Wang Z G
Beijing Heart Lung Blood Vessel Medical Center.
Zhonghua Wai Ke Za Zhi. 1992 Apr;30(4):218-21, 255.
Thirty-seven patients with superior vena cava (SVC) syndrome were admitted to our hospital during the recent six years. Among them, 23 were treated surgically. The approaches we used included SVC-atrial shunt plus lesion resection (1), innominate-atrial shunt without (2) or with membranotomy (1), jugular-atrial shunt (1), azygous-atrial shunt plus meso-atrial shunt (1), jugular-saphenous shunt (8), omental neck transplantation substernally (4) including one with omental-cervical vein anastomosis, and so on. Follow-up for an average of 40 months, showed marked effect in 55% of the surgical cases, improvement in 30%, and death in 10%. It is suggested to select intrathoracic operations for young, good risk, and surgically resectable patients and saphenous transplantation for elder, high risk and unresectable patients.

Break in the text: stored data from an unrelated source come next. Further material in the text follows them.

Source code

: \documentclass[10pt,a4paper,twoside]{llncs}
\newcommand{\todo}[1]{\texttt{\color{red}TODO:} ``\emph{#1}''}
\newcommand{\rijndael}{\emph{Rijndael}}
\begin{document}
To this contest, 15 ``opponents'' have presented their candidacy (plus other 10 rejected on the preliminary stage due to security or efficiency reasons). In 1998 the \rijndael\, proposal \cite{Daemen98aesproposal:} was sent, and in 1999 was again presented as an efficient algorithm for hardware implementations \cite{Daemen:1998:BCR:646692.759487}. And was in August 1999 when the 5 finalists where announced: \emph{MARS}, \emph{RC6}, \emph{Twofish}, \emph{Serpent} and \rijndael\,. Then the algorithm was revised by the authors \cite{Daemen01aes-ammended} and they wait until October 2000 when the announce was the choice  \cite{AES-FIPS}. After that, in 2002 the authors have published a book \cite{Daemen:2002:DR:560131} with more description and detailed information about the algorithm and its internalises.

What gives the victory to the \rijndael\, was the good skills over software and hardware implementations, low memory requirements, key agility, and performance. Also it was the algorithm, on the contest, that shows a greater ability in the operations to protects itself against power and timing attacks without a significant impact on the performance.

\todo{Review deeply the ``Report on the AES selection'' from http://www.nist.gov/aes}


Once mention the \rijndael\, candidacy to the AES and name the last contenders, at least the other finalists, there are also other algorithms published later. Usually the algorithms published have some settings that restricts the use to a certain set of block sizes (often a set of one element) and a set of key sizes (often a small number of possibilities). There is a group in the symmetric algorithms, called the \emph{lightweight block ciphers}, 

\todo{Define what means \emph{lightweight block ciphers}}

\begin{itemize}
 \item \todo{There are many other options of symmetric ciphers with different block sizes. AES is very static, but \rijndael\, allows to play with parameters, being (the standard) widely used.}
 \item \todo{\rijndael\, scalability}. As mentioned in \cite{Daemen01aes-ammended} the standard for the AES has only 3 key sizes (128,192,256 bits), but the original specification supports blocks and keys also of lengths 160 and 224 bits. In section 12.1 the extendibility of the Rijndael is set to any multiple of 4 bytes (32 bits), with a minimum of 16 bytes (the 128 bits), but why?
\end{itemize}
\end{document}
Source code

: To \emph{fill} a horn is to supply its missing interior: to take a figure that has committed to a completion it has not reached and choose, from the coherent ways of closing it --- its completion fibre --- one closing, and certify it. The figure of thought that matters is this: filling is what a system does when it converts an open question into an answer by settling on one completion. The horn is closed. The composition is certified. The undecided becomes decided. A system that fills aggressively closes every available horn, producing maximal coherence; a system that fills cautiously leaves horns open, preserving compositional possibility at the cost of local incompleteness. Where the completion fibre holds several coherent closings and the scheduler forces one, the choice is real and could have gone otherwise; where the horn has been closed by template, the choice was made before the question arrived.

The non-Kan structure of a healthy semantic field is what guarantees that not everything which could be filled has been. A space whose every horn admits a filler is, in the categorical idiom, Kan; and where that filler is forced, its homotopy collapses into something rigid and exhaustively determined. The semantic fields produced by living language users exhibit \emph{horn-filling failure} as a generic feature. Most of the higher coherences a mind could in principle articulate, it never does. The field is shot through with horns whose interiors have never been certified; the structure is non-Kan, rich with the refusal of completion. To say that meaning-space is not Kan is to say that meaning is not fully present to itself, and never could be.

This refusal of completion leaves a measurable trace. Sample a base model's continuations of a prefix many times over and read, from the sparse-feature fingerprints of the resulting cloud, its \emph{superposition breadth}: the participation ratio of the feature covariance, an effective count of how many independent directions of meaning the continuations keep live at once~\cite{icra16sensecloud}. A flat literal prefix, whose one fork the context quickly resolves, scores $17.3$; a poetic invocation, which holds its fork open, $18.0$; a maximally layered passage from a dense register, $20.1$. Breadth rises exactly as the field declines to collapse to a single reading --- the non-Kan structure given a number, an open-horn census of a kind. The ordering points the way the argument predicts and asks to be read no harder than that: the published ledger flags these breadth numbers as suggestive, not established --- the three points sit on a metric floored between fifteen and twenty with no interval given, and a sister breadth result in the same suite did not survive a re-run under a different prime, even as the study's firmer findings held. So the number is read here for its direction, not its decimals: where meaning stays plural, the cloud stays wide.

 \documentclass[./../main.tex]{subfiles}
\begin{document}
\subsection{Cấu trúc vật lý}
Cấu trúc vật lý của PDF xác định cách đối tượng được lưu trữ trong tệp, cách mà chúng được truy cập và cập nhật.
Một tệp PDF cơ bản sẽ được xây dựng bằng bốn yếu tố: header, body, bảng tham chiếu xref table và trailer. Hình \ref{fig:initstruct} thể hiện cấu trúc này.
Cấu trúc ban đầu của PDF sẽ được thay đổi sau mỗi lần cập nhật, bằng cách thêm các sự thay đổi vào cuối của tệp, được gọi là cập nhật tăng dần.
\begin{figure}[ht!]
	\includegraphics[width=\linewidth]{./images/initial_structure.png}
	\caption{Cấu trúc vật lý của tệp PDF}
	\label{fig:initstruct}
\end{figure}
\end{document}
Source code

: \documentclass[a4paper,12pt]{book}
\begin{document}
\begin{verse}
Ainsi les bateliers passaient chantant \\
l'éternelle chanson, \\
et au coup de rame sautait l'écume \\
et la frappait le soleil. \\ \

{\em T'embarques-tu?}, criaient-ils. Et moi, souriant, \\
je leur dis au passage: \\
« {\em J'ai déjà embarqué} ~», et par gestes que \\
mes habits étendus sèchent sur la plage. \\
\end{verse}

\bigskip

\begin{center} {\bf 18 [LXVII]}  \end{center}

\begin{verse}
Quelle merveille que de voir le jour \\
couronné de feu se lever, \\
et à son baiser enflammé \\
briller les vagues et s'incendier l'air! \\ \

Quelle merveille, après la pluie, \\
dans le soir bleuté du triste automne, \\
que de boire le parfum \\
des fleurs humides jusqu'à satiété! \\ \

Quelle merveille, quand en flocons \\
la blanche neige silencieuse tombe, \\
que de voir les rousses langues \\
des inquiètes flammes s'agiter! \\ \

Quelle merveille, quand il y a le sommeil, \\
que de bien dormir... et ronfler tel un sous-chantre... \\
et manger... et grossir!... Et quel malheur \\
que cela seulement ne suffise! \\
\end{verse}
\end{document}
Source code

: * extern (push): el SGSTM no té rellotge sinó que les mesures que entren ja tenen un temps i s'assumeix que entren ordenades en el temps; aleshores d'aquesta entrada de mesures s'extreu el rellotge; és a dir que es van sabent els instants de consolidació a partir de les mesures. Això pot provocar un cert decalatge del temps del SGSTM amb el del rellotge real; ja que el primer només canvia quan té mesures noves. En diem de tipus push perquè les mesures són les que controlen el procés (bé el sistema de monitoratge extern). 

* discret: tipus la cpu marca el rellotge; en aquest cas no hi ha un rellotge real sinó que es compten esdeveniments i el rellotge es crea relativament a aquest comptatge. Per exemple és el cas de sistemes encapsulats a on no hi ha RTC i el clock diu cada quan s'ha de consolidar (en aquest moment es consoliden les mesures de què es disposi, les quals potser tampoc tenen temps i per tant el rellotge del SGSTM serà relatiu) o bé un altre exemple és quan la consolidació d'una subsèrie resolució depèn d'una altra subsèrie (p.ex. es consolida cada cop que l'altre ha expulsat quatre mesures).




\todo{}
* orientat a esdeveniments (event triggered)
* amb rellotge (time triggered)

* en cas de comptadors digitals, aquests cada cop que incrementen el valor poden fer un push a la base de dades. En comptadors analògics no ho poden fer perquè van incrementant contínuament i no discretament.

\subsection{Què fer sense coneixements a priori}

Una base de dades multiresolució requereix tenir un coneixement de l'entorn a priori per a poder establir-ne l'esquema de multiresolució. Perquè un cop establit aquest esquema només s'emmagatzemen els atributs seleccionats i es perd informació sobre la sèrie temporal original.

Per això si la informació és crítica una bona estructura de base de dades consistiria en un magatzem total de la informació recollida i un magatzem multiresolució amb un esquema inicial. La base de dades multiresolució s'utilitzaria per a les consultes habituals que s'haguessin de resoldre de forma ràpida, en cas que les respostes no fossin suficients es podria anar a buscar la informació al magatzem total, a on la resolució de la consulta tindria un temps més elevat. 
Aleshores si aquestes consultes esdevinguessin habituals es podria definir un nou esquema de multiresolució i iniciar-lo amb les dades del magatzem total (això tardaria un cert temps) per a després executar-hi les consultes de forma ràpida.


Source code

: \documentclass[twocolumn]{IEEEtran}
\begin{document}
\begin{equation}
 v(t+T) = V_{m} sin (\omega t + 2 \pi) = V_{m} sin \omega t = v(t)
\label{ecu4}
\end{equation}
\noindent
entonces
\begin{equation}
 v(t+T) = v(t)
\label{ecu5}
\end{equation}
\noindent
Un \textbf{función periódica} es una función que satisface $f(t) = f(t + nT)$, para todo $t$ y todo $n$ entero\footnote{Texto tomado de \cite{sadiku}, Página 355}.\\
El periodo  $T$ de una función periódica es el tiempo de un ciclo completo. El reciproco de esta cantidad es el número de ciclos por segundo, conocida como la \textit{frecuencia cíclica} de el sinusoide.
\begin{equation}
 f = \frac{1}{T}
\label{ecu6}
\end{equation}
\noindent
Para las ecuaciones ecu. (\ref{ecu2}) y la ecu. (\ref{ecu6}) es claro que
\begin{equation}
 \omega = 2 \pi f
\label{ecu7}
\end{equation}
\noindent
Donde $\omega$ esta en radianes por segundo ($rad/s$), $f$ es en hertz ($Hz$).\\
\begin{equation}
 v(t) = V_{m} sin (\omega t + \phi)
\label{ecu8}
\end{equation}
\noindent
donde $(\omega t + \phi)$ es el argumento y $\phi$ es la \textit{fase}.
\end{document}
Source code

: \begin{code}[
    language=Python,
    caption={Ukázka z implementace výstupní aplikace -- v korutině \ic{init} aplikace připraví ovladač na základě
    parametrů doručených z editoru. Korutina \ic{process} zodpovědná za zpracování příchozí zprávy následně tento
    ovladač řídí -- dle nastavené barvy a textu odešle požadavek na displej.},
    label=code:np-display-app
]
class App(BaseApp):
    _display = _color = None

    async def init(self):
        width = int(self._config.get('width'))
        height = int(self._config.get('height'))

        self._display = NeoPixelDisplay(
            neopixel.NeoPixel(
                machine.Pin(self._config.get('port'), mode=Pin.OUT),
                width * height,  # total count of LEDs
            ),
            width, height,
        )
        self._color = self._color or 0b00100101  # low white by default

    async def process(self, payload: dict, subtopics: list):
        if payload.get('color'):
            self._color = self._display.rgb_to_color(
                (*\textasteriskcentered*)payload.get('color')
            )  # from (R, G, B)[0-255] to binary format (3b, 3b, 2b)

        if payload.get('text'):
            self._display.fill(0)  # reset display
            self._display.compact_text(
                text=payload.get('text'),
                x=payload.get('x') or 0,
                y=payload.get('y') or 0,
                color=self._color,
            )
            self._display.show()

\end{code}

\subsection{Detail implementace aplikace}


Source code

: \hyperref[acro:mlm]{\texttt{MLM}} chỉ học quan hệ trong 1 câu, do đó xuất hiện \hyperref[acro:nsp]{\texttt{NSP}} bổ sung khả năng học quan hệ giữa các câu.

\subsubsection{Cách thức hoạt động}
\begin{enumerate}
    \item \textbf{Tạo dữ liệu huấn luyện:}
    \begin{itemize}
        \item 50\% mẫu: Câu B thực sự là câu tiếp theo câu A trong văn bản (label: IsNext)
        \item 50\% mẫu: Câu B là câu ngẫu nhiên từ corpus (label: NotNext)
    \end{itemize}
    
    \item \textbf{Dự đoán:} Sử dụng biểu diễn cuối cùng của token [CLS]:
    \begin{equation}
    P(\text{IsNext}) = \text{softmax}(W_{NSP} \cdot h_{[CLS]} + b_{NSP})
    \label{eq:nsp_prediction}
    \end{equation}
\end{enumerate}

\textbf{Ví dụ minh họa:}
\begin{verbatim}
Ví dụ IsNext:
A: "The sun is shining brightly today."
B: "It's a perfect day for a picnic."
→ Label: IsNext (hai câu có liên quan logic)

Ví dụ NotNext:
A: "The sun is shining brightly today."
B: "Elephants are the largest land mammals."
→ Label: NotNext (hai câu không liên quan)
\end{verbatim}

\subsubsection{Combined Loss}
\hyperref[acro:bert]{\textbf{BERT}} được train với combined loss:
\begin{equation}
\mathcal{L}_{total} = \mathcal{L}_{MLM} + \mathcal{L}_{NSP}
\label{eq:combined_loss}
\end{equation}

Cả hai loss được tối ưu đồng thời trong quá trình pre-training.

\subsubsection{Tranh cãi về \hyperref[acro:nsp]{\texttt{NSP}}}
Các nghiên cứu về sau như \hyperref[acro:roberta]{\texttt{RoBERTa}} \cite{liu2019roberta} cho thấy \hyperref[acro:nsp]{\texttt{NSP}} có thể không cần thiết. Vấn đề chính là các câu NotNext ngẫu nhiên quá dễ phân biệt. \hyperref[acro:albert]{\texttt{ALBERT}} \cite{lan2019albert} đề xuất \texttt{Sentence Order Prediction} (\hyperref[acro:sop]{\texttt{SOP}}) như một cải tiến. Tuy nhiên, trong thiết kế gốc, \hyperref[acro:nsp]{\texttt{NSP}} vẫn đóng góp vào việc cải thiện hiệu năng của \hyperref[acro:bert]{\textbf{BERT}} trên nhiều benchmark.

在最近六年里,有37例上腔静脉综合征患者被收治入院。其中,23例接受了手术治疗。我们采用的手术方法包括上腔静脉-心房分流术加病变切除术(1例)、无名静脉-心房分流术(未进行或进行了膜切开术,分别为2例和1例)、颈静脉-心房分流术(1例)、奇静脉-心房分流术加中间心房分流术(1例)、颈静脉-大隐静脉分流术(8例)、经胸骨后大网膜颈部移植术(4例,其中1例进行了大网膜-颈静脉吻合术)等等。平均随访40个月,结果显示手术病例中55%效果显著,30%有所改善,10%死亡。建议对年轻、风险低且可手术切除的患者选择开胸手术,对年老、风险高且不可切除的患者选择大隐静脉移植术。